おもてなしの心 新河岸川舟運の隆盛を体感 ふじみ野市立福岡河岸記念館 埼玉「館」巡り
産経ニュース6/3(火)16:22

荷主との取引が行われていた主屋の帳場=埼玉県ふじみ野市(昌林龍一撮影)
福岡河岸記念館が建つ現在の埼玉県ふじみ野市の新河岸川が流れる一角は、江戸時代から昭和初期まで、江戸浅草花川戸との舟運で栄えていた。当時の隆盛を感じさせる建物が記念館になっていると聞き、向かった。
江戸時代にあった回漕問屋のうち、明治時代に活躍した福田屋当主十代目星野仙蔵が生きた時代の建物が残る「福田屋」の敷地が記念館になっている。特に「客のもてなしのため内装に凝った」(ふじみ野市教育委員会)とされ定期的に特別公開される「離れ」は、晴天には富士山が望め、東武東上線の誘致の接客の舞台としても効果的に使われていたという。
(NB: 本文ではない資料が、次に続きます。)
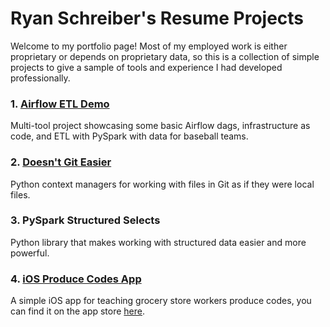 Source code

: # Ryan Schreiber's Resume Projects

Welcome to my portfolio page! Most of my employed work is either proprietary or depends on proprietary data, so this is a collection
of simple projects to give a sample of tools and experience I had developed professionally.

### 1. [Airflow ETL Demo](https://github.com/ryan-schreiber-resume-projects/airflow-baseball-teams)
Multi-tool project showcasing some basic Airflow dags, infrastructure as code, and ETL with PySpark with data for baseball teams.

### 2. [Doesn't Git Easier](https://github.com/ryan-schreiber/doesnt-git-easier)
Python context managers for working with files in Git as if they were local files.

### 3. PySpark Structured Selects
Python library that makes working with structured data easier and more powerful.

### 4. [iOS Produce Codes App](https://github.com/produce-codes-library)
A simple iOS app for teaching grocery store workers produce codes, you can find it on the app store [here](https://apps.apple.com/us/app/produce-codes-library/id1569085564).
新河岸川舟運の歴史が書かれた岸辺の看板を背にして少し坂を上がると記念館がある。ふじみ野市教委によると、江戸からは肥料になる材料などが運ばれ、この地域からは薪や炭、芋や野菜を運んだという。門を入ってすぐ右の主屋(おもや)の1階は、荷主との取引が行われる帳場。銭箱やそろばんが置かれ、当時のにぎわいを想像した。主の家族が寝起きする2階へ向かう階段は引き出しがついた箱階段があった。
貴重な明治期木造3階建て
主屋の奥右手に建つ木造3階建ての風流な建物が、衆議院議員としても活躍した十代目仙蔵が接客に使った「離れ」だ。3階まで達する「通し柱」で建築され関東大震災のときでもびくともしなかった。明治期の木造3階建ての建造物では県内で貴重という。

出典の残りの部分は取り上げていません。